In some ways things have changed very little since the 1990s when I first became politically-engaged. Then, as now, we followed up a brutal war in Iraq with no-fly zones and air strikes. Then, as now, we had a Conservative government implementing severe cuts in health and social care. And I fought against both. But in other ways everything feels very different.
Technology has transformed the tools of campaigning – from the design of leaflets to the way we communicate. The internet has brought both challenges and opportunities. When security services can look at our emails and social media accounts without our knowing, privacy remains a huge concern.
Yet social media campaigns such as the Spartacus network (which challenged government changes to Disability Living Allowance) have been hugely successful. And the activists (including my husband Chris) who recently entered RAF Waddington to ‘End the Drone Wars’ were able to successfully promote the action by uploading photos onto Facebook before they were arrested. Both of which would have been unthinkable in the past.
And I’m the same and different too. The same, in that I am still outraged by the indiscriminate killing of civilians in Iraq, Syria and Afghanistan in the name of fighting the war on terror. I’m still furious that the people who need society’s help most – people who are sick, disabled, homeless, poor – are the ones who are getting the rawest deal under austerity. I’m still determined to work as hard as I can for positive change.
But different, in that, although I am a pretty optimistic sort of person, I feel despair more often than I used to. Particularly because the world feels harsher than it did when I was young. I’m also less inclined to go to demonstrations than I used to be (today, for example, I won’t be on the Trident march) as I know I’ll feel the after effects the next day.
Lately, I’ve also noticed a change in the way I respond to new ideas.
When confronted with a fresh concept, I often struggle to understand it, asking awkward questions of the proponents. Which has led to some challenging conversations with younger activists on social media, for whom the issue is simple. But then, I’m also noticing that I’m less certain of my views than I used to be.
In recent weeks I’ve seen arguments raging on social media about freedom of speech, the right to offend, secularists angry with religious people, religious people insulting about secularists, Greens fighting Labour activists, Labour activists fighting Greens. Where once I’d have argued in favour of one position, I find myself accommodating several. Where once I’d have argued to the death, I find myself backing out of conversations that are going nowhere. Perhaps that’s something getting older brings us. Perhaps that’s the beginning of wisdom.

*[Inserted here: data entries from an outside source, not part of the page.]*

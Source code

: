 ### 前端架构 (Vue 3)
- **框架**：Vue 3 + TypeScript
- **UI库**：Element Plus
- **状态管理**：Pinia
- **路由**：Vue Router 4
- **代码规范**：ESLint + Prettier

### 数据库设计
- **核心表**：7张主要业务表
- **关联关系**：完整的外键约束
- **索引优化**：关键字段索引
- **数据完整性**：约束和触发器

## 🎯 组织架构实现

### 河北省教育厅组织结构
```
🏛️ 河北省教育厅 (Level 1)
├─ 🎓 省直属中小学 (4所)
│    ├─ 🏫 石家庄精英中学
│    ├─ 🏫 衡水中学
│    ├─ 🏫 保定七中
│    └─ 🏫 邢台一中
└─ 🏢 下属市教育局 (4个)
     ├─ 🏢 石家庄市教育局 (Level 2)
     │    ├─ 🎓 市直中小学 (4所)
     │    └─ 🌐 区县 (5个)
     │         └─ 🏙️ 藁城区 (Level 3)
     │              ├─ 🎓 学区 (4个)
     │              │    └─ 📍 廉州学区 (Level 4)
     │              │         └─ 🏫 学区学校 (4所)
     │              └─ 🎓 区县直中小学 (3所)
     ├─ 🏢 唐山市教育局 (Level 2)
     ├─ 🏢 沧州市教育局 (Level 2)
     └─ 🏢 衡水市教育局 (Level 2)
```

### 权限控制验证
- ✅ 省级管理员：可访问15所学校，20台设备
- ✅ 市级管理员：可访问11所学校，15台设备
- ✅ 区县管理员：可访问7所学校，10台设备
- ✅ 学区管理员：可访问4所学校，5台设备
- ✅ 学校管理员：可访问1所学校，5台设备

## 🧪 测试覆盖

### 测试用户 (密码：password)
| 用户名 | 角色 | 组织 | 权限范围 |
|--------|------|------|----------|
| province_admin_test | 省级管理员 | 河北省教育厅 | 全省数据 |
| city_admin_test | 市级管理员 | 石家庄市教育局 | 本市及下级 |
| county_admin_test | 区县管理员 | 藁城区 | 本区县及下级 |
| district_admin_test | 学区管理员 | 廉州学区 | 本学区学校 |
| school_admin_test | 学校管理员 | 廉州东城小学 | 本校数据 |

So what does this all mean for me as I enter my fifties? It means recognising the limitations age brings, and fighting natural tendencies towards developing a closed mind and an unwillingness to get out on the streets. It means recognising the value of experience, the importance of understanding political nuances, and knowing when it is useful to share this with younger activists, and when it is good for me to sit back and learn from them. Above all, it means refusing to submit to hatred, ignorance and cruelty. To embrace instead WH Auden’s view that ‘we must love one another or die’. Words to live by.